··· SUPPLIED MATERIAL ···

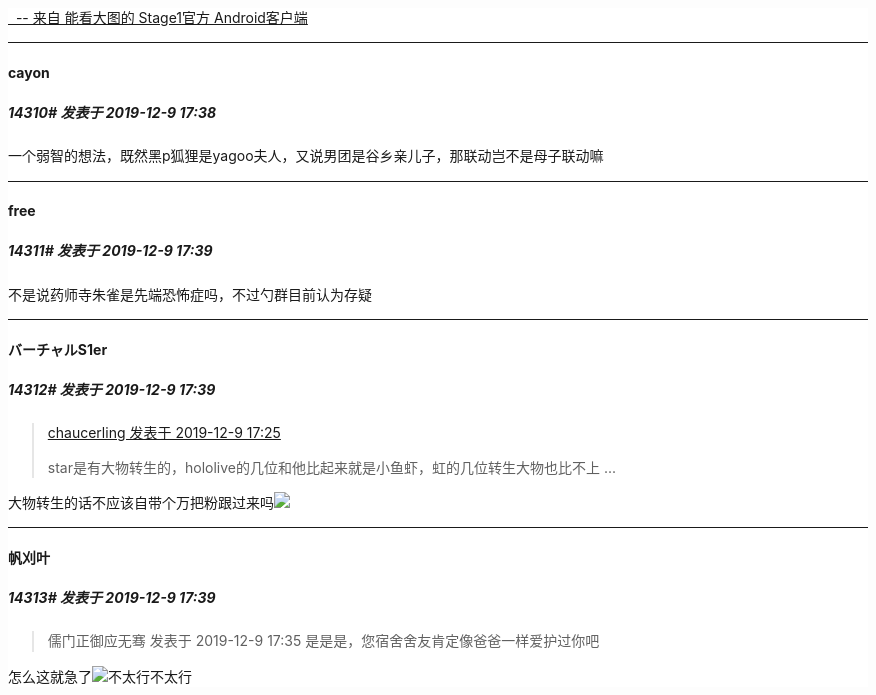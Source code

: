 [  -- 来自 能看大图的 Stage1官方 Android客户端](https://www.coolapk.com/apk/140634)







-----

####  cayon  
##### 14310#       发表于 2019-12-9 17:38




一个弱智的想法，既然黑p狐狸是yagoo夫人，又说男团是谷乡亲儿子，那联动岂不是母子联动嘛







-----

####  free  
##### 14311#       发表于 2019-12-9 17:39




不是说药师寺朱雀是先端恐怖症吗，不过勺群目前认为存疑







-----

####  バーチャルS1er  
##### 14312#       发表于 2019-12-9 17:39



<blockquote><a href="httphttps://bbs.saraba1st.com/2b/forum.php?mod=redirect&amp;goto=findpost&amp;pid=45788137&amp;ptid=1857164" target="_blank">chaucerling 发表于 2019-12-9 17:25</a>

star是有大物转生的，hololive的几位和他比起来就是小鱼虾，虹的几位转生大物也比不上 ...</blockquote>
大物转生的话不应该自带个万把粉跟过来吗<img src="https://static.saraba1st.com/image/smiley/face2017/067.png" referrerpolicy="no-referrer">







-----

####  帆刈叶  
##### 14313#       发表于 2019-12-9 17:39



<blockquote>儒门正御应无骞 发表于 2019-12-9 17:35
是是是，您宿舍舍友肯定像爸爸一样爱护过你吧</blockquote>
怎么这就急了<img src="https://static.saraba1st.com/image/smiley/face2017/053.png" referrerpolicy="no-referrer">不太行不太行

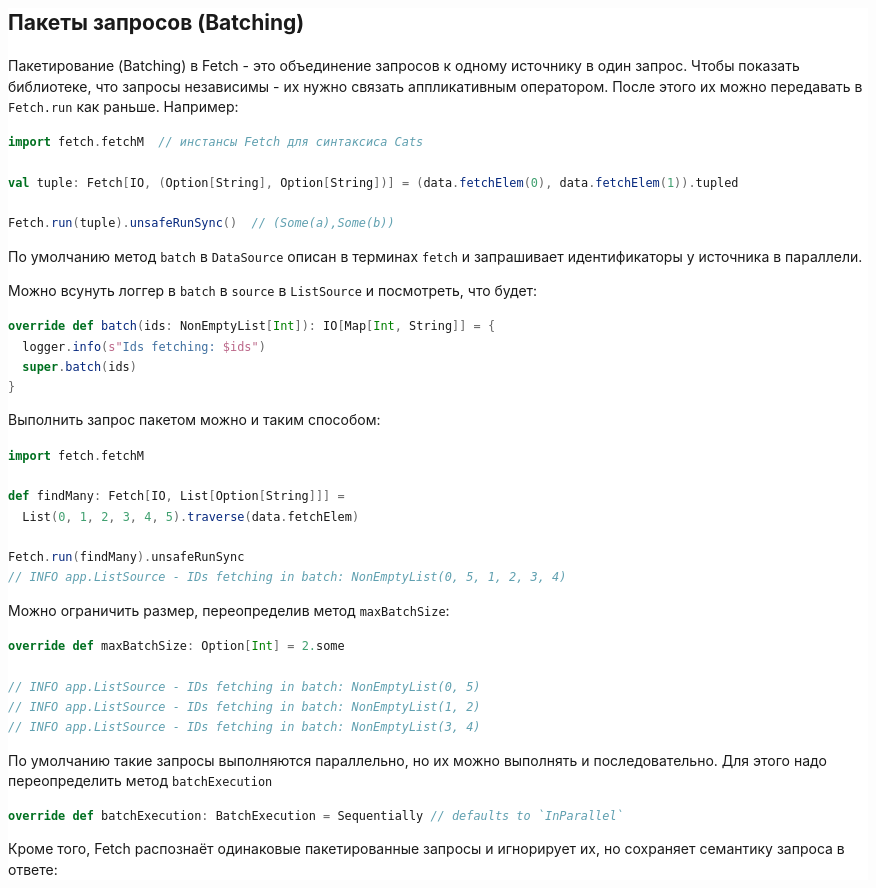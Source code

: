 ## Пакеты запросов (Batching)

Пакетирование (Batching) в Fetch - это объединение запросов к одному источнику в один запрос. Чтобы показать библиотеке, что запросы независимы - их нужно связать аппликативным оператором. После этого их можно передавать в `Fetch.run` как раньше. Например:

```scala
import fetch.fetchM  // инстансы Fetch для синтаксиса Cats

val tuple: Fetch[IO, (Option[String], Option[String])] = (data.fetchElem(0), data.fetchElem(1)).tupled

Fetch.run(tuple).unsafeRunSync()  // (Some(a),Some(b))
```

По умолчанию метод `batch` в `DataSource` описан в терминах `fetch` и запрашивает идентификаторы у источника в параллели. 

Можно всунуть логгер в `batch` в `source` в `ListSource` и посмотреть, что будет:

```scala
override def batch(ids: NonEmptyList[Int]): IO[Map[Int, String]] = {
  logger.info(s"Ids fetching: $ids")
  super.batch(ids)
}
```

Выполнить запрос пакетом можно и таким способом:

```scala
import fetch.fetchM 

def findMany: Fetch[IO, List[Option[String]]] =
  List(0, 1, 2, 3, 4, 5).traverse(data.fetchElem)

Fetch.run(findMany).unsafeRunSync
// INFO app.ListSource - IDs fetching in batch: NonEmptyList(0, 5, 1, 2, 3, 4)
```

Можно ограничить размер, переопределив метод `maxBatchSize`:

```scala
override def maxBatchSize: Option[Int] = 2.some

// INFO app.ListSource - IDs fetching in batch: NonEmptyList(0, 5)
// INFO app.ListSource - IDs fetching in batch: NonEmptyList(1, 2)
// INFO app.ListSource - IDs fetching in batch: NonEmptyList(3, 4)
```

По умолчанию такие запросы выполняются параллельно, но их можно выполнять и последовательно. Для этого надо переопределить метод `batchExecution`

```scala
override def batchExecution: BatchExecution = Sequentially // defaults to `InParallel`
```

Кроме того, Fetch распознаёт одинаковые пакетированные запросы и игнорирует их, но сохраняет семантику запроса в ответе:
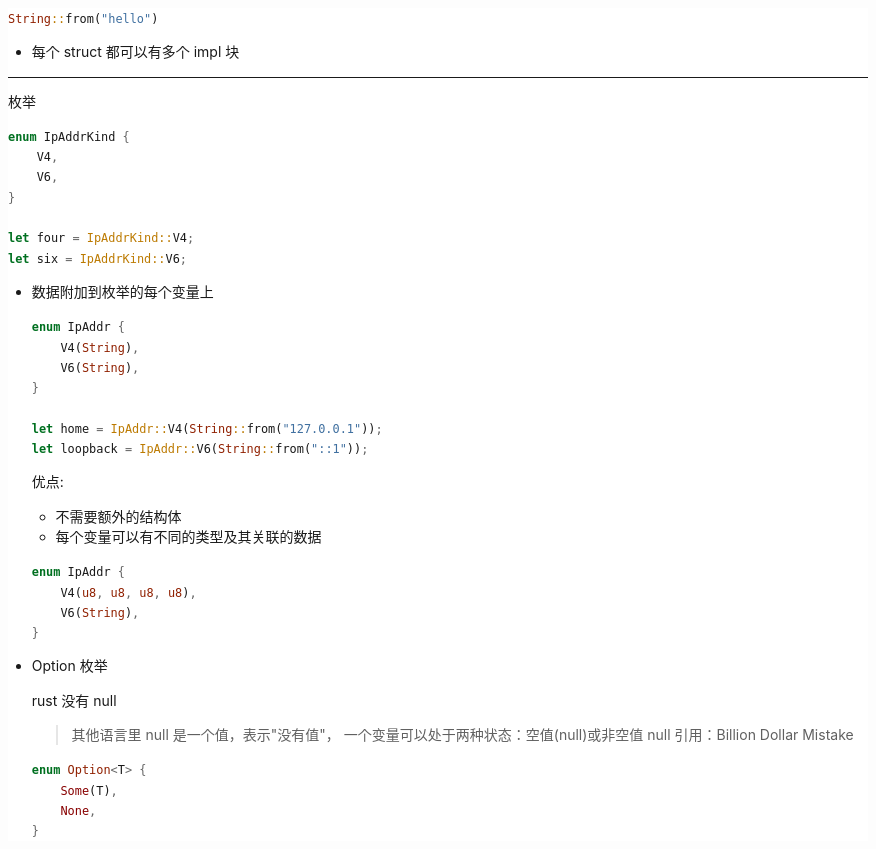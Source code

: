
   ```rust
  String::from("hello")

  ```

- 每个 struct 都可以有多个 impl 块

---

枚举

```rust
enum IpAddrKind {
    V4,
    V6,
}

let four = IpAddrKind::V4;
let six = IpAddrKind::V6;
```

- 数据附加到枚举的每个变量上

  ```rust
  enum IpAddr {
      V4(String),
      V6(String),
  }

  let home = IpAddr::V4(String::from("127.0.0.1"));
  let loopback = IpAddr::V6(String::from("::1"));
  ```

  优点:

  - 不需要额外的结构体
  - 每个变量可以有不同的类型及其关联的数据

  ```rust
  enum IpAddr {
      V4(u8, u8, u8, u8),
      V6(String),
  }
  ```

- Option<T> 枚举

  rust 没有 null

  > 其他语言里 null 是一个值，表示"没有值"，
  > 一个变量可以处于两种状态：空值(null)或非空值
  > null 引用：Billion Dollar Mistake

  ```rust
  enum Option<T> {
      Some(T),
      None,
  }
  ```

···

**TASK TO CARRY OUT:** In your copy, repeat each record exactly and include no pictures.

**SOLUTION:**
Source code

: [  -- 来自 能看大图的 Stage1官方 Android客户端](https://www.coolapk.com/apk/140634)







-----

####  cayon  
##### 14310#       发表于 2019-12-9 17:38




一个弱智的想法，既然黑p狐狸是yagoo夫人，又说男团是谷乡亲儿子，那联动岂不是母子联动嘛







-----

####  free  
##### 14311#       发表于 2019-12-9 17:39




不是说药师寺朱雀是先端恐怖症吗，不过勺群目前认为存疑







-----

####  バーチャルS1er  
##### 14312#       发表于 2019-12-9 17:39



<blockquote><a href="httphttps://bbs.saraba1st.com/2b/forum.php?mod=redirect&amp;goto=findpost&amp;pid=45788137&amp;ptid=1857164" target="_blank">chaucerling 发表于 2019-12-9 17:25</a>

star是有大物转生的，hololive的几位和他比起来就是小鱼虾，虹的几位转生大物也比不上 ...</blockquote>
大物转生的话不应该自带个万把粉跟过来吗<img src="https://static.saraba1st.com/image/smiley/face2017/067.png" referrerpolicy="no-referrer">







-----

####  帆刈叶  
##### 14313#       发表于 2019-12-9 17:39



<blockquote>儒门正御应无骞 发表于 2019-12-9 17:35
是是是，您宿舍舍友肯定像爸爸一样爱护过你吧</blockquote>
怎么这就急了<img src="https://static.saraba1st.com/image/smiley/face2017/053.png" referrerpolicy="no-referrer">不太行不太行

Source code

: ## Пакеты запросов (Batching)

Пакетирование (Batching) в Fetch - это объединение запросов к одному источнику в один запрос. Чтобы показать библиотеке, что запросы независимы - их нужно связать аппликативным оператором. После этого их можно передавать в `Fetch.run` как раньше. Например:

```scala
import fetch.fetchM  // инстансы Fetch для синтаксиса Cats

val tuple: Fetch[IO, (Option[String], Option[String])] = (data.fetchElem(0), data.fetchElem(1)).tupled

Fetch.run(tuple).unsafeRunSync()  // (Some(a),Some(b))
```

По умолчанию метод `batch` в `DataSource` описан в терминах `fetch` и запрашивает идентификаторы у источника в параллели. 

Можно всунуть логгер в `batch` в `source` в `ListSource` и посмотреть, что будет:

```scala
override def batch(ids: NonEmptyList[Int]): IO[Map[Int, String]] = {
  logger.info(s"Ids fetching: $ids")
  super.batch(ids)
}
```

Выполнить запрос пакетом можно и таким способом:

```scala
import fetch.fetchM 

def findMany: Fetch[IO, List[Option[String]]] =
  List(0, 1, 2, 3, 4, 5).traverse(data.fetchElem)

Fetch.run(findMany).unsafeRunSync
// INFO app.ListSource - IDs fetching in batch: NonEmptyList(0, 5, 1, 2, 3, 4)
```

Можно ограничить размер, переопределив метод `maxBatchSize`:

```scala
override def maxBatchSize: Option[Int] = 2.some

// INFO app.ListSource - IDs fetching in batch: NonEmptyList(0, 5)
// INFO app.ListSource - IDs fetching in batch: NonEmptyList(1, 2)
// INFO app.ListSource - IDs fetching in batch: NonEmptyList(3, 4)
```

По умолчанию такие запросы выполняются параллельно, но их можно выполнять и последовательно. Для этого надо переопределить метод `batchExecution`

```scala
override def batchExecution: BatchExecution = Sequentially // defaults to `InParallel`
```

Кроме того, Fetch распознаёт одинаковые пакетированные запросы и игнорирует их, но сохраняет семантику запроса в ответе:
Source code

:
   ```rust
  String::from("hello")

  ```

- 每个 struct 都可以有多个 impl 块

---

枚举

```rust
enum IpAddrKind {
    V4,
    V6,
}

let four = IpAddrKind::V4;
let six = IpAddrKind::V6;
```

- 数据附加到枚举的每个变量上

  ```rust
  enum IpAddr {
      V4(String),
      V6(String),
  }

  let home = IpAddr::V4(String::from("127.0.0.1"));
  let loopback = IpAddr::V6(String::from("::1"));
  ```

  优点:

  - 不需要额外的结构体
  - 每个变量可以有不同的类型及其关联的数据

  ```rust
  enum IpAddr {
      V4(u8, u8, u8, u8),
      V6(String),
  }
  ```

- Option<T> 枚举

  rust 没有 null

  > 其他语言里 null 是一个值，表示"没有值"，
  > 一个变量可以处于两种状态：空值(null)或非空值
  > null 引用：Billion Dollar Mistake

  ```rust
  enum Option<T> {
      Some(T),
      None,
  }
  ```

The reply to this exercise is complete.